Some hobbyist have implied this, but I've not read where they offered any quantification for support. Eg, drops from say 1300 to 1100 ppm.
I suppose if you never do water changes, then sure.
Then you need to follow up and do the dry weight tissue analysis for leaves to see if the mangrove kept this Mg in the leaf tissue(or root, or trunk etc)
Otherwise, you cannot say much. A little correlation, but not much else.
If hobbyists say/suggest it drops, they need to say HOW MUCH.
Randy did, but not directly, still, the excretion suggest it's not a way to remove a lot of Mg from the tank, this means the plant itself would have to accumulate and store a lot of Mg, which is not exactly in the plant's best interest.

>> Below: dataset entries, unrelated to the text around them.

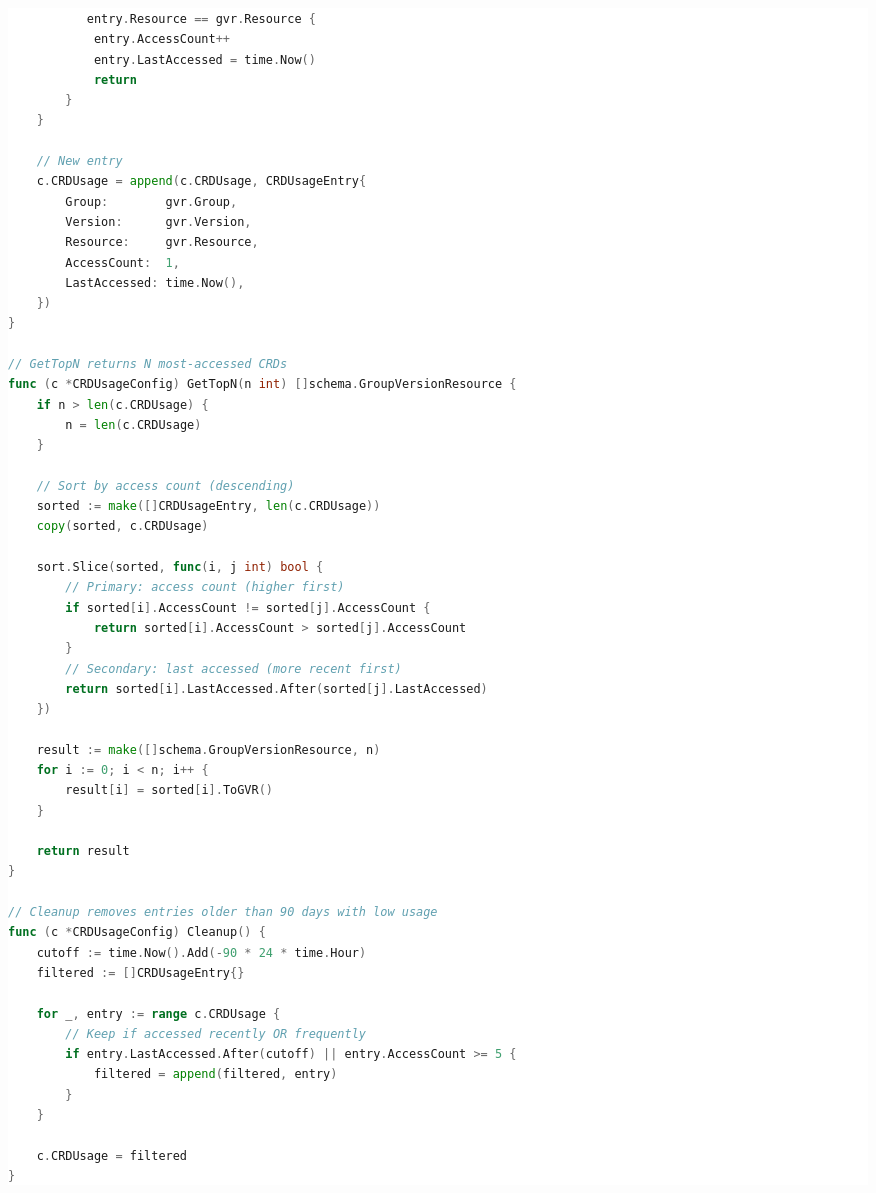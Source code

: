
 ```go
           entry.Resource == gvr.Resource {
            entry.AccessCount++
            entry.LastAccessed = time.Now()
            return
        }
    }

    // New entry
    c.CRDUsage = append(c.CRDUsage, CRDUsageEntry{
        Group:        gvr.Group,
        Version:      gvr.Version,
        Resource:     gvr.Resource,
        AccessCount:  1,
        LastAccessed: time.Now(),
    })
}

// GetTopN returns N most-accessed CRDs
func (c *CRDUsageConfig) GetTopN(n int) []schema.GroupVersionResource {
    if n > len(c.CRDUsage) {
        n = len(c.CRDUsage)
    }

    // Sort by access count (descending)
    sorted := make([]CRDUsageEntry, len(c.CRDUsage))
    copy(sorted, c.CRDUsage)

    sort.Slice(sorted, func(i, j int) bool {
        // Primary: access count (higher first)
        if sorted[i].AccessCount != sorted[j].AccessCount {
            return sorted[i].AccessCount > sorted[j].AccessCount
        }
        // Secondary: last accessed (more recent first)
        return sorted[i].LastAccessed.After(sorted[j].LastAccessed)
    })

    result := make([]schema.GroupVersionResource, n)
    for i := 0; i < n; i++ {
        result[i] = sorted[i].ToGVR()
    }

    return result
}

// Cleanup removes entries older than 90 days with low usage
func (c *CRDUsageConfig) Cleanup() {
    cutoff := time.Now().Add(-90 * 24 * time.Hour)
    filtered := []CRDUsageEntry{}

    for _, entry := range c.CRDUsage {
        // Keep if accessed recently OR frequently
        if entry.LastAccessed.After(cutoff) || entry.AccessCount >= 5 {
            filtered = append(filtered, entry)
        }
    }

    c.CRDUsage = filtered
}
```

http://www.reefs.org/forums/topic2750.html
I've done ample dry weight tissue analysis and fertilization on aquatic plants for a long time now.
While useful for some things in aquariums, I think just plain decent common sense things like dosing, water changes, good horticulture etc, cannot be over emphasized. I suppose you could measure and dose say 10 ppm a week of Mg, no way that any plant would require this much for growth, maybe if you stuffed a massive tree in a tiny tank, but the relative biomass to most reefs and marine tank's volumes are very small to the mangroves kept.
Your Byropsis might die back though.
Still, it'd take some time to deplete 100 ppm worth of Mg.
Hopefully most would do a few partial water changes over 10-20 weeks.
I think you'd have to try in most cases to deplete the Mg and pack a lot of trees into a small space.
I think using say aquarium water from a freshwater planted tank or fish only tank and spraying the mangroves every day would help. I do this for Bonsai trees as well.